Department of Biomedical Data Science, Stanford University, Stanford, California, United States.
Department of Ophthalmology, Santa Clara Valley Medical Center, San Jose, California, United States.
Invest Ophthalmol Vis Sci. 2018 Jan 1;59(1):590-596. doi: 10.1167/iovs.17-22721.
To develop an automated method of localizing and discerning multiple types of findings in retinal images using a limited set of training data without hard-coded feature extraction as a step toward generalizing these methods to rare disease detection in which a limited number of training data are available.
Two ophthalmologists verified 243 retinal images, labeling important subsections of the image to generate 1324 image patches containing either hemorrhages, microaneurysms, exudates, retinal neovascularization, or normal-appearing structures from the Kaggle dataset. These image patches were used to train one standard convolutional neural network to predict the presence of these five classes. A sliding window method was used to generate probability maps across the entire image.

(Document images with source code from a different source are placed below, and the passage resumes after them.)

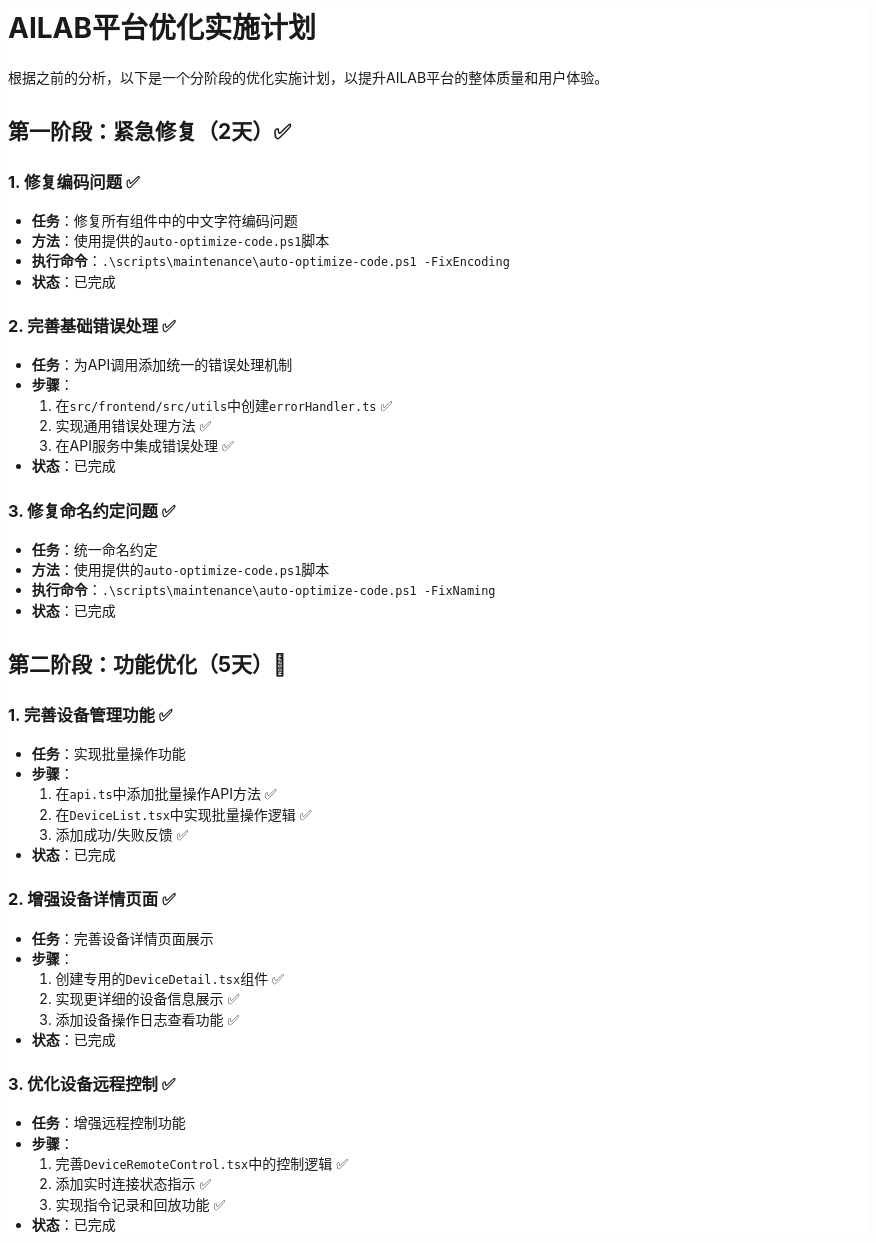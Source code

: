 # AILAB平台优化实施计划

根据之前的分析，以下是一个分阶段的优化实施计划，以提升AILAB平台的整体质量和用户体验。

## 第一阶段：紧急修复（2天）✅

### 1. 修复编码问题 ✅
- **任务**：修复所有组件中的中文字符编码问题
- **方法**：使用提供的`auto-optimize-code.ps1`脚本
- **执行命令**：`.\scripts\maintenance\auto-optimize-code.ps1 -FixEncoding`
- **状态**：已完成

### 2. 完善基础错误处理 ✅
- **任务**：为API调用添加统一的错误处理机制
- **步骤**：
  1. 在`src/frontend/src/utils`中创建`errorHandler.ts` ✅
  2. 实现通用错误处理方法 ✅
  3. 在API服务中集成错误处理 ✅
- **状态**：已完成

### 3. 修复命名约定问题 ✅
- **任务**：统一命名约定
- **方法**：使用提供的`auto-optimize-code.ps1`脚本
- **执行命令**：`.\scripts\maintenance\auto-optimize-code.ps1 -FixNaming`
- **状态**：已完成

## 第二阶段：功能优化（5天）🔄

### 1. 完善设备管理功能 ✅
- **任务**：实现批量操作功能
- **步骤**：
  1. 在`api.ts`中添加批量操作API方法 ✅
  2. 在`DeviceList.tsx`中实现批量操作逻辑 ✅
  3. 添加成功/失败反馈 ✅
- **状态**：已完成

### 2. 增强设备详情页面 ✅
- **任务**：完善设备详情页面展示
- **步骤**：
  1. 创建专用的`DeviceDetail.tsx`组件 ✅
  2. 实现更详细的设备信息展示 ✅
  3. 添加设备操作日志查看功能 ✅
- **状态**：已完成

### 3. 优化设备远程控制 ✅
- **任务**：增强远程控制功能
- **步骤**：
  1. 完善`DeviceRemoteControl.tsx`中的控制逻辑 ✅
  2. 添加实时连接状态指示 ✅
  3. 实现指令记录和回放功能 ✅
- **状态**：已完成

The method was validated on the eOphta dataset of 148 whole retinal images for microaneurysms and 47 for exudates. A pixel-wise classification of the area under the curve of the receiver operating characteristic of 0.94 and 0.95, as well as a lesion-wise area under the precision recall curve of 0.86 and 0.64, was achieved for microaneurysms and exudates, respectively.
Regionally trained convolutional neural networks can generate lesion-specific probability maps able to detect and distinguish between subtle pathologic lesions with only a few hundred training examples per lesion.

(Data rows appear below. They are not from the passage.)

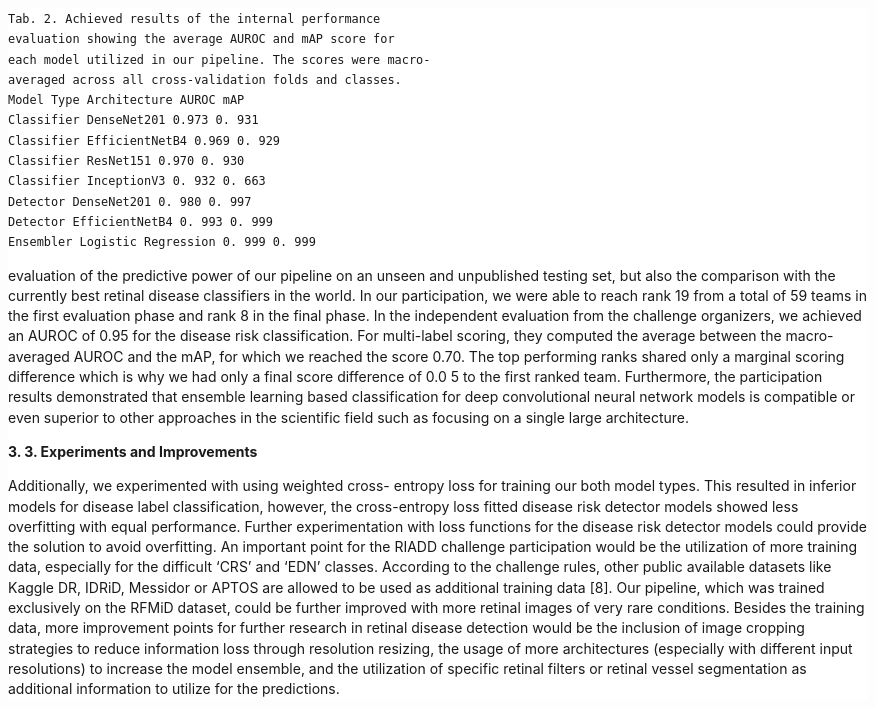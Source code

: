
 ```
Tab. 2. Achieved results of the internal performance
evaluation showing the average AUROC and mAP score for
each model utilized in our pipeline. The scores were macro-
averaged across all cross-validation folds and classes.
Model Type Architecture AUROC mAP
Classifier DenseNet201 0.973 0. 931
Classifier EfficientNetB4 0.969 0. 929
Classifier ResNet151 0.970 0. 930
Classifier InceptionV3 0. 932 0. 663
Detector DenseNet201 0. 980 0. 997
Detector EfficientNetB4 0. 993 0. 999
Ensembler Logistic Regression 0. 999 0. 999
```

evaluation of the predictive power of our pipeline on an
unseen and unpublished testing set, but also the comparison
with the currently best retinal disease classifiers in the world.
In our participation, we were able to reach rank 19
from a total of 59 teams in the first evaluation phase and rank
8 in the final phase. In the independent evaluation from the
challenge organizers, we achieved an AUROC of 0.95 for the
disease risk classification. For multi-label scoring, they
computed the average between the macro-averaged AUROC
and the mAP, for which we reached the score 0.70. The top
performing ranks shared only a marginal scoring difference
which is why we had only a final score difference of 0.0 5 to
the first ranked team. Furthermore, the participation results
demonstrated that ensemble learning based classification for
deep convolutional neural network models is compatible or
even superior to other approaches in the scientific field such
as focusing on a single large architecture.

**3. 3. Experiments and Improvements**

Additionally, we experimented with using weighted cross-
entropy loss for training our both model types. This resulted
in inferior models for disease label classification, however,
the cross-entropy loss fitted disease risk detector models
showed less overfitting with equal performance. Further
experimentation with loss functions for the disease risk
detector models could provide the solution to avoid
overfitting.
An important point for the RIADD challenge
participation would be the utilization of more training data,
especially for the difficult ‘CRS’ and ‘EDN’ classes.
According to the challenge rules, other public available
datasets like Kaggle DR, IDRiD, Messidor or APTOS are
allowed to be used as additional training data [8]. Our
pipeline, which was trained exclusively on the RFMiD
dataset, could be further improved with more retinal images
of very rare conditions. Besides the training data, more
improvement points for further research in retinal disease
detection would be the inclusion of image cropping strategies
to reduce information loss through resolution resizing, the
usage of more architectures (especially with different input
resolutions) to increase the model ensemble, and the
utilization of specific retinal filters or retinal vessel
segmentation as additional information to utilize for the
predictions.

开发一种自动化方法,使用有限的训练数据定位和辨别视网膜图像中的多种类型的发现,而无需作为将这些方法推广到罕见疾病检测的步骤进行硬编码特征提取,在罕见疾病检测中,可获得的训练数据数量有限。
两名眼科医生验证了 243 张视网膜图像,对图像的重要部分进行标记,以生成包含出血、微动脉瘤、渗出物、视网膜新生血管或来自 Kaggle 数据集的正常结构的 1324 个图像补丁。这些图像补丁用于训练一个标准卷积神经网络来预测这五类的存在。使用滑动窗口方法在整个图像上生成概率图。
该方法在 eOphta 数据集上对 148 张用于微动脉瘤的全视网膜图像和 47 张用于渗出物的全视网膜图像进行了验证。实现了微动脉瘤和渗出物的接收器操作特征曲线下的像素分类曲线的 AUC 为 0.94 和 0.95,以及病灶下的精度召回曲线的 AUC 为 0.86 和 0.64。
区域性训练的卷积神经网络可以生成特定于病变的概率图,能够检测和区分细微的病理病变,每个病变只需几百个训练示例。